**WHAT IS EXPECTED**
Check every line of the data below for the word "process", then give only the number of lines that have it.

**THE RECORDS**
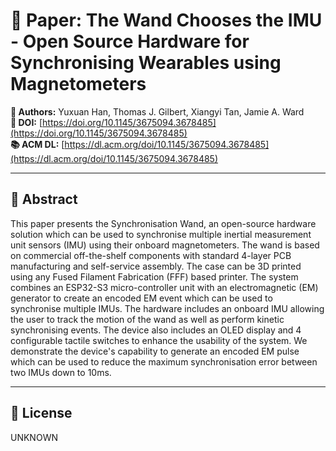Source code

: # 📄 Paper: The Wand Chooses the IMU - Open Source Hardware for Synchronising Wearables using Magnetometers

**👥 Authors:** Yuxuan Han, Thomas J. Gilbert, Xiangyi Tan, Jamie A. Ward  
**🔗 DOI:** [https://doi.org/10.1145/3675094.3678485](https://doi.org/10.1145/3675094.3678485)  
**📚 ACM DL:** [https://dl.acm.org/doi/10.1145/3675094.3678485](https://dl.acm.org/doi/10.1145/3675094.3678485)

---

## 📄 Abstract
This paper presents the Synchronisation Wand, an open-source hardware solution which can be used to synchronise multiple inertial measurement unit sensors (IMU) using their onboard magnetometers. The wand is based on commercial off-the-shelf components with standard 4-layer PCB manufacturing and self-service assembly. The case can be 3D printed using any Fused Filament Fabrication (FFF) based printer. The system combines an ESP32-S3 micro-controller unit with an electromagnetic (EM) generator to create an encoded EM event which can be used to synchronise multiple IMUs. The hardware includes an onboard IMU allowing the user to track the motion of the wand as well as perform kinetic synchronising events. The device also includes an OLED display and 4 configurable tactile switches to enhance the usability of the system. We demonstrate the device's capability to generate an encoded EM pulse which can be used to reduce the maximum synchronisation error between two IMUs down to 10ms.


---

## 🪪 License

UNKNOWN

...

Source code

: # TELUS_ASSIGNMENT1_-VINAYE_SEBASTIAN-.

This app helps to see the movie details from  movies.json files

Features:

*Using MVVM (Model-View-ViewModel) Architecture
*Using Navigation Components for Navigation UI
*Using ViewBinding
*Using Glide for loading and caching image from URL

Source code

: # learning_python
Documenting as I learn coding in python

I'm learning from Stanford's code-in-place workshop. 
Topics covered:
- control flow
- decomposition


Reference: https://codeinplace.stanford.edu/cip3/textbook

==

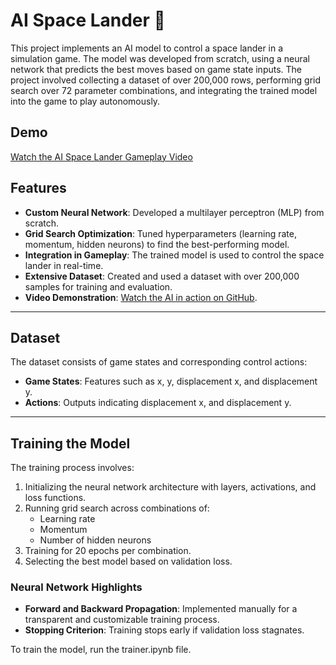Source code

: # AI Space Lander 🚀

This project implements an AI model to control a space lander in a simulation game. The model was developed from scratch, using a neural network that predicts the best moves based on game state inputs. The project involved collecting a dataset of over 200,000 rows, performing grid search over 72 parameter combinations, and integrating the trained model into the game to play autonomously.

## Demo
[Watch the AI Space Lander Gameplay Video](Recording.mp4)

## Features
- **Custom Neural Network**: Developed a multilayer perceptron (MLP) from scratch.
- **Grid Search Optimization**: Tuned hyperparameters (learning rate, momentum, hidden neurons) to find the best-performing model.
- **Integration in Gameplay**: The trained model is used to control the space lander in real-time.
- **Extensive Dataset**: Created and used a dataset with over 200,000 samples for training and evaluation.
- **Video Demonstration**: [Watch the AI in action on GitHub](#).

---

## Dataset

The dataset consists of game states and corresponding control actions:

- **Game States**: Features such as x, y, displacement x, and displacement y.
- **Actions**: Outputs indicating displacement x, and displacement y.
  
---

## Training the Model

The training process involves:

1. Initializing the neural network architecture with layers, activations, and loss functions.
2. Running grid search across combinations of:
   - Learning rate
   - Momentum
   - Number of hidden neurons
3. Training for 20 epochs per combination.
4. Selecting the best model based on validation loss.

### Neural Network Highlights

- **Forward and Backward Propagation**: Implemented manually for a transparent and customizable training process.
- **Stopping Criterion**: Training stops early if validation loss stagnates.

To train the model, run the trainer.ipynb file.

**WRITTEN ANSWER**
2